An identical copy of the data below is needed.

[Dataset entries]
******************************

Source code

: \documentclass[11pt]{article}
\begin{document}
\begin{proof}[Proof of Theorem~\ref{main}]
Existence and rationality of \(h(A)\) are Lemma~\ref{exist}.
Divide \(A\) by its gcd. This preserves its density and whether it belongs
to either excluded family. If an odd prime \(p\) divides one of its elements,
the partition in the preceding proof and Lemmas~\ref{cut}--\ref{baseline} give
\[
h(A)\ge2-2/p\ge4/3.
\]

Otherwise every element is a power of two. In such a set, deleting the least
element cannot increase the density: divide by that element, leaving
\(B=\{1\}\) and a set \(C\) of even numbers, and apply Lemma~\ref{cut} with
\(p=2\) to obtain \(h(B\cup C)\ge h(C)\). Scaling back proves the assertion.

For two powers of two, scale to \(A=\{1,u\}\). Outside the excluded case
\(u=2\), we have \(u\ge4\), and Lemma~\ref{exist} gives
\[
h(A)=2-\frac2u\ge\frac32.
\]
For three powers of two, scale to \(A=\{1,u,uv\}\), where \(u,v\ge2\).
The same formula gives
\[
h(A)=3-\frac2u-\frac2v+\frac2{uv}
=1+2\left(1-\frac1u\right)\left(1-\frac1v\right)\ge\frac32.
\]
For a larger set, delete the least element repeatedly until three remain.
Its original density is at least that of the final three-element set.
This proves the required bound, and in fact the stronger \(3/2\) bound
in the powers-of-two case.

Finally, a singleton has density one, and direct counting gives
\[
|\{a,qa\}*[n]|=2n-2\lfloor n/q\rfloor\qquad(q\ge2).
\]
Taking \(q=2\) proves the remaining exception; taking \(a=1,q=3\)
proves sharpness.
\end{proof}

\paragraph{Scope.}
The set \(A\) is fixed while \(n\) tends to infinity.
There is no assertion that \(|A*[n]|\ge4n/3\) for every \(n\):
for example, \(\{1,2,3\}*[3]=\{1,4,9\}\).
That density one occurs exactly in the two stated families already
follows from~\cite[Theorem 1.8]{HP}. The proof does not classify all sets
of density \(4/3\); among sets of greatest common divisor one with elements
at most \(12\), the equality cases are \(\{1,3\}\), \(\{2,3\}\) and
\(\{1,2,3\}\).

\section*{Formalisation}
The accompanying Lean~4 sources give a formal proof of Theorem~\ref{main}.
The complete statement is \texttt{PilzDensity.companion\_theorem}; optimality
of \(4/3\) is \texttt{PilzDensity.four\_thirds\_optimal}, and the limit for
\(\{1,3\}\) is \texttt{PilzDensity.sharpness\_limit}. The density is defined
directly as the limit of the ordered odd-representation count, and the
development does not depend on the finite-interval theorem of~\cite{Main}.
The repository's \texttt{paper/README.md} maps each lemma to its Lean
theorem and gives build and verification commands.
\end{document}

******************************

Response for this exercise.
Source code

: \documentclass[11pt]{article}
\begin{document}
\begin{proof}[Proof of Theorem~\ref{main}]
Existence and rationality of \(h(A)\) are Lemma~\ref{exist}.
Divide \(A\) by its gcd. This preserves its density and whether it belongs
to either excluded family. If an odd prime \(p\) divides one of its elements,
the partition in the preceding proof and Lemmas~\ref{cut}--\ref{baseline} give
\[
h(A)\ge2-2/p\ge4/3.
\]

Otherwise every element is a power of two. In such a set, deleting the least
element cannot increase the density: divide by that element, leaving
\(B=\{1\}\) and a set \(C\) of even numbers, and apply Lemma~\ref{cut} with
\(p=2\) to obtain \(h(B\cup C)\ge h(C)\). Scaling back proves the assertion.

For two powers of two, scale to \(A=\{1,u\}\). Outside the excluded case
\(u=2\), we have \(u\ge4\), and Lemma~\ref{exist} gives
\[
h(A)=2-\frac2u\ge\frac32.
\]
For three powers of two, scale to \(A=\{1,u,uv\}\), where \(u,v\ge2\).
The same formula gives
\[
h(A)=3-\frac2u-\frac2v+\frac2{uv}
=1+2\left(1-\frac1u\right)\left(1-\frac1v\right)\ge\frac32.
\]
For a larger set, delete the least element repeatedly until three remain.
Its original density is at least that of the final three-element set.
This proves the required bound, and in fact the stronger \(3/2\) bound
in the powers-of-two case.

Finally, a singleton has density one, and direct counting gives
\[
|\{a,qa\}*[n]|=2n-2\lfloor n/q\rfloor\qquad(q\ge2).
\]
Taking \(q=2\) proves the remaining exception; taking \(a=1,q=3\)
proves sharpness.
\end{proof}

\paragraph{Scope.}
The set \(A\) is fixed while \(n\) tends to infinity.
There is no assertion that \(|A*[n]|\ge4n/3\) for every \(n\):
for example, \(\{1,2,3\}*[3]=\{1,4,9\}\).
That density one occurs exactly in the two stated families already
follows from~\cite[Theorem 1.8]{HP}. The proof does not classify all sets
of density \(4/3\); among sets of greatest common divisor one with elements
at most \(12\), the equality cases are \(\{1,3\}\), \(\{2,3\}\) and
\(\{1,2,3\}\).

\section*{Formalisation}
The accompanying Lean~4 sources give a formal proof of Theorem~\ref{main}.
The complete statement is \texttt{PilzDensity.companion\_theorem}; optimality
of \(4/3\) is \texttt{PilzDensity.four\_thirds\_optimal}, and the limit for
\(\{1,3\}\) is \texttt{PilzDensity.sharpness\_limit}. The density is defined
directly as the limit of the ordered odd-representation count, and the
development does not depend on the finite-interval theorem of~\cite{Main}.
The repository's \texttt{paper/README.md} maps each lemma to its Lean
theorem and gives build and verification commands.
\end{document}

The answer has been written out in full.